For example I did BF on routine from birth because I liked knowing when feeds were likely to be. And naps naturally fitted between feeds. However, this only worked for me because I produce loads of milk - many mothers need to do cluster feeding periods to increase their supply).

Another eg - I never managed to put DD1 down "awake but sleepy", she just screamed. Ended up doing CC to teach her to self settle. It worked for DD2 though, she was a more laid back/sleepy baby.

The main thing I would say is: if you try one method, and it's not working, then ditch it! Don't assume you're doing it wrong; far more likely that it just isn't what suits your baby.

Babies really do vary A LOT so don't have any one method set in your head.

Backingvocals Sun 17-Jan-16 10:44:06

I also found it helpful to think in terms of the fourth trimester. Feeding, sleeping, cuddling.

In fact my advice to new parents for the first three months or so is to keep your head down. Don't spend too much time evaluating how you are doing, whether your baby is doing xyz yet, whether you are doing it "right". Just focus on feeding, sleeping, cuddling.

If you decide ahead of time that you are going to follow a certain strategy and then you find it doesn't work for either you or the baby then you've just given yourself another worry.
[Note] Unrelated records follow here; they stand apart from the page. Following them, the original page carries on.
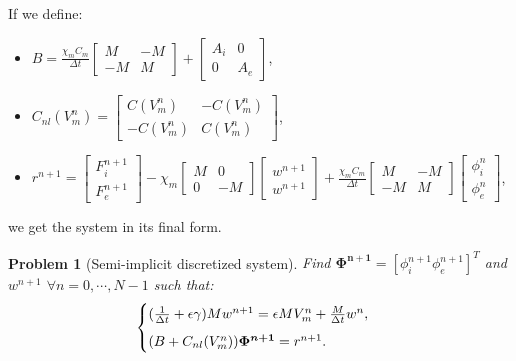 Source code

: \documentclass[a4paper,11pt]{article}
\newtheorem{problem}{Problem}
\begin{document}
\vspace{5mm}
\noindent If we define:
\begin{itemize}
\item $B=\frac{\chi_m C_m}{\Delta t} \begin{bmatrix} M &-M \\-M & M \end{bmatrix}+\begin{bmatrix} A_i & 0 \\ 0 & A_e \end{bmatrix}$,
\item $C_{nl}(V_m^n)=\begin{bmatrix}C(V_m^n) & -C(V_m^n) \\ -C(V_m^n) & C(V_m^n) \end{bmatrix}$,
\item $r^{n+1}=\begin{bmatrix} F_i^{n+1} \\ F_e^{n+1}\end{bmatrix}-\chi_m \begin{bmatrix}M & 0 \\ 0 & -M \end{bmatrix} \begin{bmatrix}w^{n+1} \\ w^{n+1} \end{bmatrix}+\frac{\chi_m C_m}{\Delta t} \begin{bmatrix} M &-M \\-M & M \end{bmatrix} \begin{bmatrix} \phi_i^n \\ \phi_e^n \end{bmatrix}$,
\end{itemize} \vspace{5mm}
we get the system in its final form.  \\
\begin{problem}[Semi-implicit discretized system]
Find $\bm{\Phi^{n+1}}=[\phi_i^{n+1} \phi_e^{n+1}]^T$ and $w^{n+1}$ $\forall n=0,\cdots,N-1$ such that:
\begin{equation}\label{SI-system}
\begin{cases}
(\frac{1}{\Delta t}+\epsilon \gamma)M w^{n+1}=\epsilon M V_m^n+\frac{M}{\Delta t} w^n, \vspace{2mm} \\
(B+C_{nl}(V_m^n)) \bm{\Phi^{n+1}}=r^{n+1}.
\end{cases}
\end{equation} 
\end{problem}
\end{document}
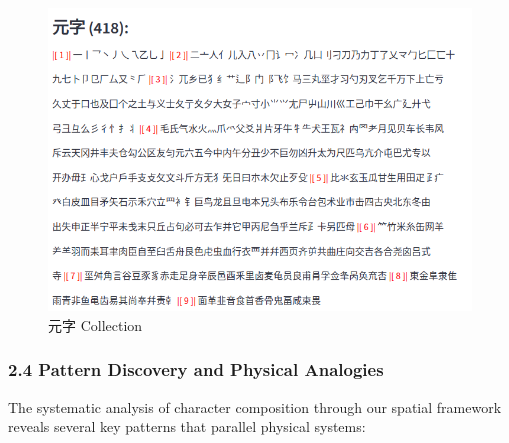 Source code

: \documentclass[
  11pt,
  letterpaper,
]{article}
\begin{document}
\begin{figure}
\centering
\includegraphics{./images/app_zi-elements.png}
\caption{元字 Collection}
\end{figure}

\hypertarget{pattern-discovery-and-physical-analogies}{%
\subsubsection{2.4 Pattern Discovery and Physical
Analogies}\label{pattern-discovery-and-physical-analogies}}

The systematic analysis of character composition through our spatial
framework reveals several key patterns that parallel physical systems:
\end{document}
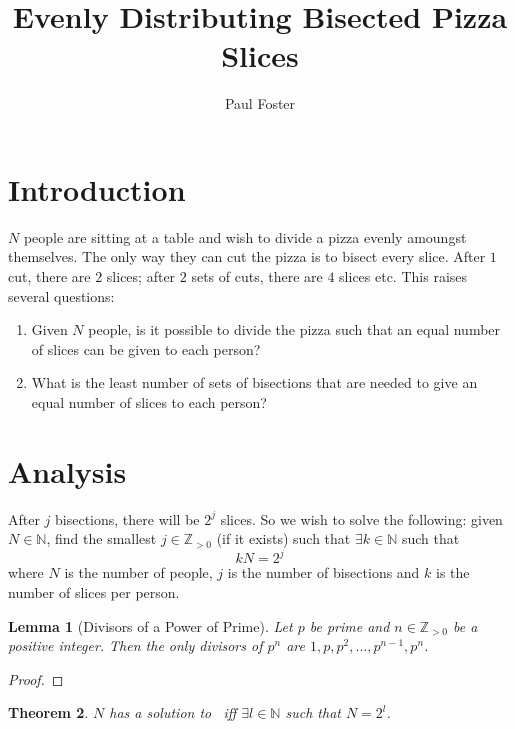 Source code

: \documentclass{article}
\title{Evenly Distributing Bisected Pizza Slices}
\author{Paul Foster}
\begin{document}
\maketitle

\newtheorem{theorem}{Theorem}
\newtheorem{corollary}{Corollary}[theorem]
\newtheorem{lemma}[theorem]{Lemma}

\section{Introduction}
$N$ people are sitting at a table and wish to divide a pizza evenly amoungst themselves. The only way they can cut the pizza is to bisect every slice. After $1$ cut, there are $2$ slices; after $2$ sets of cuts, there are $4$ slices etc. This raises several questions:
\begin{enumerate}
  \item Given $N$ people, is it possible to divide the pizza such that an equal number of slices can be given to each person?
  \item What is the least number of sets of bisections that are needed to give an equal number of slices to each person?
\end{enumerate}

\section{Analysis}
After $j$ bisections, there will be $2^j$ slices. So we wish to solve the following: given $N \in \mathbb{N}$, find the smallest $j \in \mathbb{Z}_{>0}$ (if it exists) such that $\exists k \in \mathbb{N}$ such that
\begin{equation} \label{eq:1}
  kN = 2^j
\end{equation}
where $N$ is the number of people, $j$ is the number of bisections and $k$ is the number of slices per person.

\begin{lemma}[Divisors of a Power of Prime] \label{lem:1}
Let $p$ be prime and $n \in \mathbb{Z}_{>0}$ be a positive integer. Then the only divisors of $p^n$ are $1, p, p^2, ..., p^{n-1}, p^n$.
\end{lemma}

\begin{proof}
\end{proof}

\begin{theorem} \label{the:1}
$N$ has a solution to~ iff $\exists l \in \mathbb{N}$ such that $N = 2^l$.
\end{theorem}
\end{document}
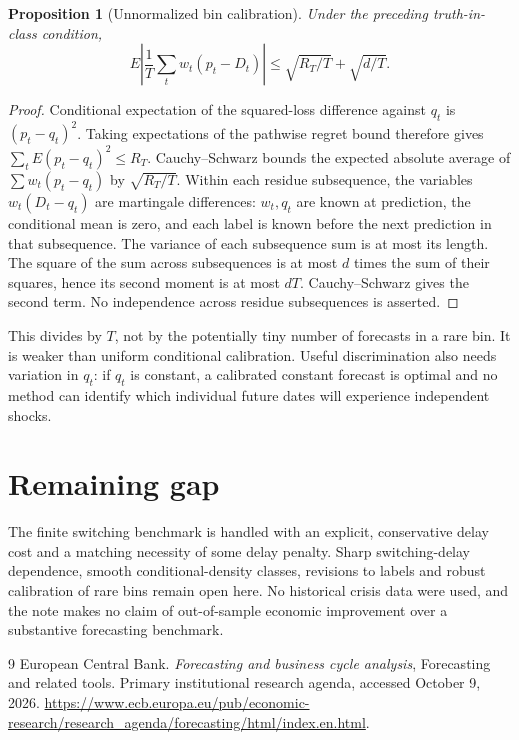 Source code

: \documentclass[11pt]{article}
\newtheorem{proposition}[theorem]{Proposition}
\theoremstyle{remark}
\begin{document}
\begin{proposition}[Unnormalized bin calibration]
Under the preceding truth-in-class condition,
\[
 E\left|\frac1T\sum_tw_t(p_t-D_t)\right|
 \le\sqrt{R_T/T}+\sqrt{d/T}.
\]
\end{proposition}
\begin{proof}
Conditional expectation of the squared-loss difference against $q_t$ is $(p_t-q_t)^2$. Taking expectations of the pathwise regret bound therefore gives $\sum_tE(p_t-q_t)^2\le R_T$. Cauchy--Schwarz bounds the expected absolute average of $\sum w_t(p_t-q_t)$ by $\sqrt{R_T/T}$.
Within each residue subsequence, the variables $w_t(D_t-q_t)$ are martingale differences: $w_t,q_t$ are known at prediction, the conditional mean is zero, and each label is known before the next prediction in that subsequence. The variance of each subsequence sum is at most its length. The square of the sum across subsequences is at most $d$ times the sum of their squares, hence its second moment is at most $dT$. Cauchy--Schwarz gives the second term. No independence across residue subsequences is asserted.
\end{proof}
This divides by $T$, not by the potentially tiny number of forecasts in a rare bin. It is weaker than uniform conditional calibration. Useful discrimination also needs variation in $q_t$: if $q_t$ is constant, a calibrated constant forecast is optimal and no method can identify which individual future dates will experience independent shocks.

\section*{Remaining gap}
The finite switching benchmark is handled with an explicit, conservative delay cost and a matching necessity of some delay penalty. Sharp switching-delay dependence, smooth conditional-density classes, revisions to labels and robust calibration of rare bins remain open here. No historical crisis data were used, and the note makes no claim of out-of-sample economic improvement over a substantive forecasting benchmark.

\begin{thebibliography}{9}
 European Central Bank. \emph{Forecasting and business cycle analysis}, Forecasting and related tools. Primary institutional research agenda, accessed October 9, 2026. \url{https://www.ecb.europa.eu/pub/economic-research/research_agenda/forecasting/html/index.en.html}.
\end{thebibliography}
\end{document}
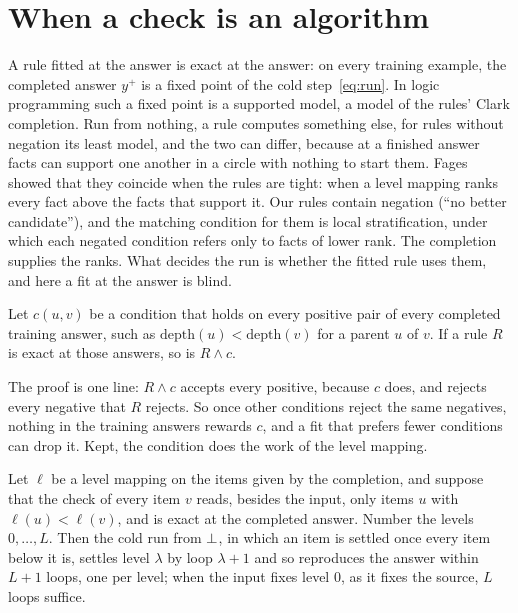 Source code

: \section{When a check is an algorithm}\label{sec:theory}

A rule fitted at the answer is exact at the answer: on every training example, the completed answer $y^{+}$ is a fixed
point of the cold step~\eqref{eq:run}. In logic programming such a fixed point is a supported model, a model of the
rules' Clark completion\cite{clark1978negation}. Run from nothing, a rule computes something else, for rules without
negation its least model, and the two can differ, because at a finished answer facts can support one another in a
circle with nothing to start them. Fages showed that they coincide when the rules are tight: when a level mapping ranks
every fact above the facts that support it\cite{fages1994consistency}. Our rules contain negation (``no better
candidate''), and the matching condition for them is local stratification, under which each negated condition refers
only to facts of lower rank\cite{apt1988towards}. The completion supplies the ranks. What decides the run is whether the
fitted rule uses them, and here a fit at the answer is blind.

\begin{proposition}\label{prop:invisible}
Let $c(u,v)$ be a condition that holds on every positive pair of every completed training answer, such as
$\mathrm{depth}(u) < \mathrm{depth}(v)$ for a parent $u$ of $v$. If a rule $R$ is exact at those answers, so is
$R \wedge c$.
\end{proposition}

The proof is one line: $R \wedge c$ accepts every positive, because $c$ does, and rejects every negative that $R$
rejects. So once other conditions reject the same negatives, nothing in the training answers rewards $c$, and a fit that
prefers fewer conditions can drop it. Kept, the condition does the work of the level mapping.

\begin{proposition}\label{prop:stratified}
Let $\ell$ be a level mapping on the items given by the completion, and suppose that the check of every item $v$ reads,
besides the input, only items $u$ with $\ell(u) < \ell(v)$, and is exact at the completed answer. Number the levels
$0,\ldots,L$. Then the cold run from $\bot$, in which an item is settled once every item below it is, settles level
$\lambda$ by loop $\lambda+1$ and so reproduces the answer within $L+1$ loops, one per level; when the input fixes level
$0$, as it fixes the source, $L$ loops suffice.
\end{proposition}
Better just to go with the flow at the beginning.

But at a certain point I really wanted to get some routine in place so from about three months I started putting more routines in place. That worked for us - although I do still regret the two hours I spent trying to get DD to nap one day when she just wasn't interested grin

I also think that routine and attachment aren't that far apart but it's become politicised. Attachment parents don't get up in the middle of the night and go and play with the baby just because baby says so. And routine parents don't ignore their babies and refuse to cuddle them! It's all part of the same thing.

I definitely wouldn't describe myself as adhering to either regime but took hints and tips from both. I'm not organised enough to be very strict on routine but I also didn't relish the idea of holding the baby all the time and cosleeping.

So you end up doing your own version. Congrats btw.

ThursdayLastWeek Sun 17-Jan-16 10:47:08

I haven't RTWT, my apologies.

I feel very strongly that labels need to fuck off grin
Do what feels good for you and your baby, and trust your own instincts and you'll do right.